Wednesday 12 January 2011

Writing soundtrack 10 – 14 Jan

Soft, soft, soft comfort food

Macaroni cheese

300g of macaroni
100g of lentils (puy – teat yourself)
75g of bog standard Cheddar cheese
25g Manchego
25g Grana Padano
1 clove of garlic, crushed if you’ve got a hot date, otherwise 2
A ball of butter
Spoon or so of flour
A bunch of milk
A good surface area of breadcrumbs
Enough sliced tomato to make a smiley face or your favourite band's logo
A bay leaf
A buttered oven dish
Salt n Pepa

First set up your stereo/iPhone dock etc and turn the oven on. Make sure nothing’s in there and it’s clean. Remember, dirty oven, dirty bits. Set the temperature for around 180 degrees, but don’t get too wound up about it, the oven’s job here is to crisp everything up, finish the pasta and infuse flavour.

Making macaroni and cheese is mostly about getting everything ready for one intense moment (Italians call this bit ‘l'evento’ – The Event). You need a big pan and a lot of boiling water for the pasta, so boil a full kettle and once you got it on the stove add salt and splash of oil so nothing sticks.

Now macaroni, do you have to use macaroni? Each pasta sauce has a specific pasta to go with it. The shape, weight and the inclusion of areas for sauce to collect (think shells) compliment the individual qualities of their respective sauce. The Guardian did an article on this subject. Remember don’t read the comments or you’ll lose your mind.  But the short answer with macaroni cheese is yes, you need to use pasta that’s small and will soak up the sauce; and for it to do that you need to par-cook the macaroni. So if it says 10 minutes on the packet, cook for five.

Next, wash and then simmer the lentils for whatever it says on the packet. Get a bowl ready to put the cooked lentils in. And get some bowls out to put all the other ingredients in (except the garlic, which you should pre-load into your crusher), because you must prepare for ‘l'evento’.
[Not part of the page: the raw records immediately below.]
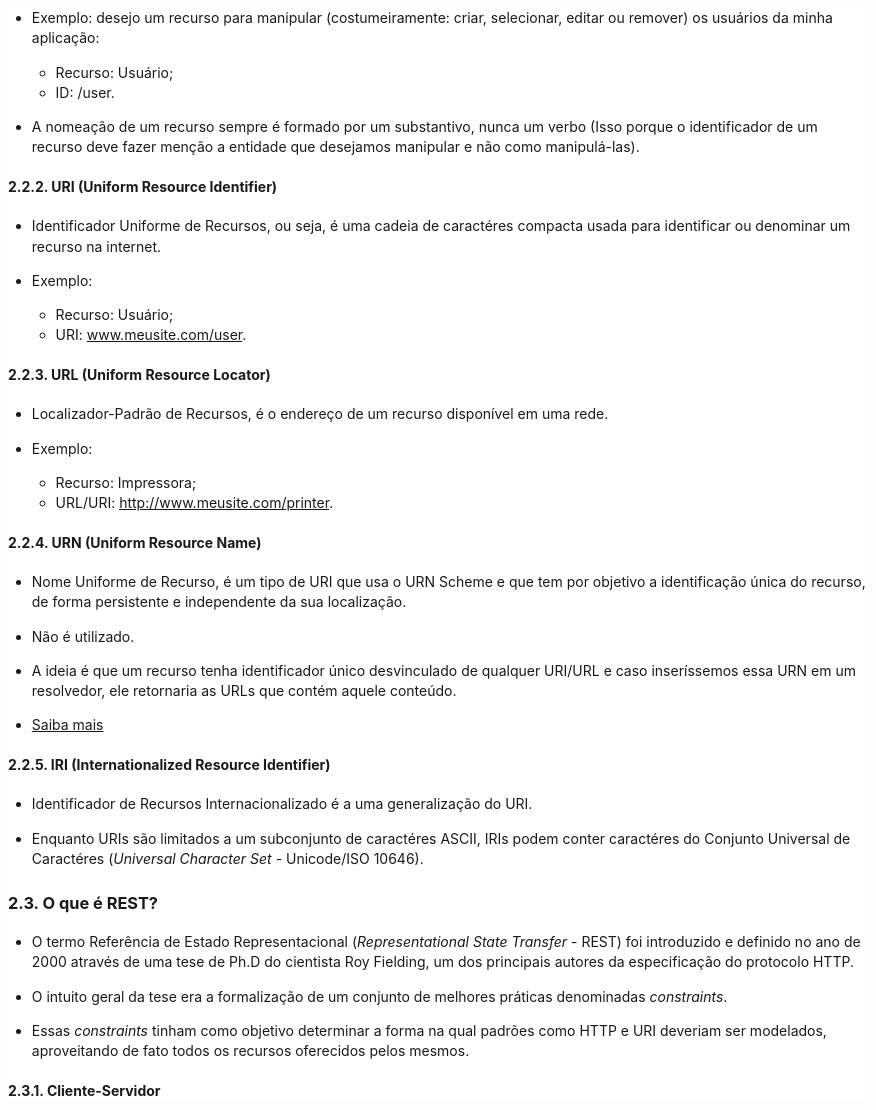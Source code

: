 - Exemplo: desejo um recurso para manipular (costumeiramente: criar, selecionar, editar ou remover) os usuários da minha aplicação:
  - Recurso: Usuário;
  - ID: /user.

- A nomeação de um recurso sempre é formado por um substantivo, nunca um verbo (Isso porque o identificador de um recurso deve fazer menção a entidade que desejamos manipular e não como manipulá-las).

#### 2.2.2. URI (Uniform Resource Identifier)

- Identificador Uniforme de Recursos, ou seja, é uma cadeia de caractéres compacta usada para identificar ou denominar um recurso na internet.

- Exemplo:
  - Recurso: Usuário;
  - URI: www.meusite.com/user.

#### 2.2.3. URL (Uniform Resource Locator)

- Localizador-Padrão de Recursos, é o endereço de um recurso disponível em uma rede.

- Exemplo:
  - Recurso: Impressora;
  - URL/URI: http://www.meusite.com/printer.

#### 2.2.4. URN (Uniform Resource Name)

- Nome Uniforme de Recurso, é um tipo de URI que usa o URN Scheme e que tem por objetivo a identificação única do recurso, de forma persistente e independente da sua localização.

- Não é utilizado.

- A ideia é que um recurso tenha identificador único desvinculado de qualquer URI/URL e caso inseríssemos essa URN em um resolvedor, ele retornaria as URLs que contém aquele conteúdo.

- [Saiba mais](http://pt.wikipedia.org/wiki/URN)

#### 2.2.5. IRI (Internationalized Resource Identifier)

- Identificador de Recursos Internacionalizado é a uma generalização do URI.

- Enquanto URIs são limitados a um subconjunto de caractéres ASCII, IRIs podem conter caractéres do Conjunto Universal de Caractéres (*Universal Character Set* - Unicode/ISO 10646).

### 2.3. O que é REST?

- O termo Referência de Estado Representacional (*Representational State Transfer* - REST) foi introduzido e definido no ano de 2000 através de uma tese de Ph.D do cientista Roy Fielding, um dos principais autores da especificação do protocolo HTTP.

- O intuito geral da tese era a formalização de um conjunto de melhores práticas denominadas *constraints*.

- Essas *constraints* tinham como objetivo determinar a forma na qual padrões como HTTP e URI deveriam ser modelados, aproveitando de fato todos os recursos oferecidos pelos mesmos.

#### 2.3.1. Cliente-Servidor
While the pasta and lentils are cooking, grate the cheese into a bowl. If you want to use different cheeses in different amounts you can. This is my favourite combination. I must add that like the hamburger, it pays to keep it simple and not gourmet it up too much. This is a simple dish, the kind author Stephen King might eat. I know Manchego is a bit ‘Taste the Difference’, but it’s my favourite cheese. Anyway the whole lifestyle pornography of food and food culture is a different kettle of fish and now – mid-recipe – is not the time to discuss it.

At this point your macaroni should be par cooked, drain and return to the big saucepan and take a deep breath. Look at your kitchen counter. You should see a bowl of cheese, bowl of lentils, your ball of butter, your flour with a spoon sticking in it, your garlic in the crusher and your milk – opened and ready by the stove. Grab a small saucepan and a wooden spoon; it’s time for ‘l'evento’. It’s time to make a Roux.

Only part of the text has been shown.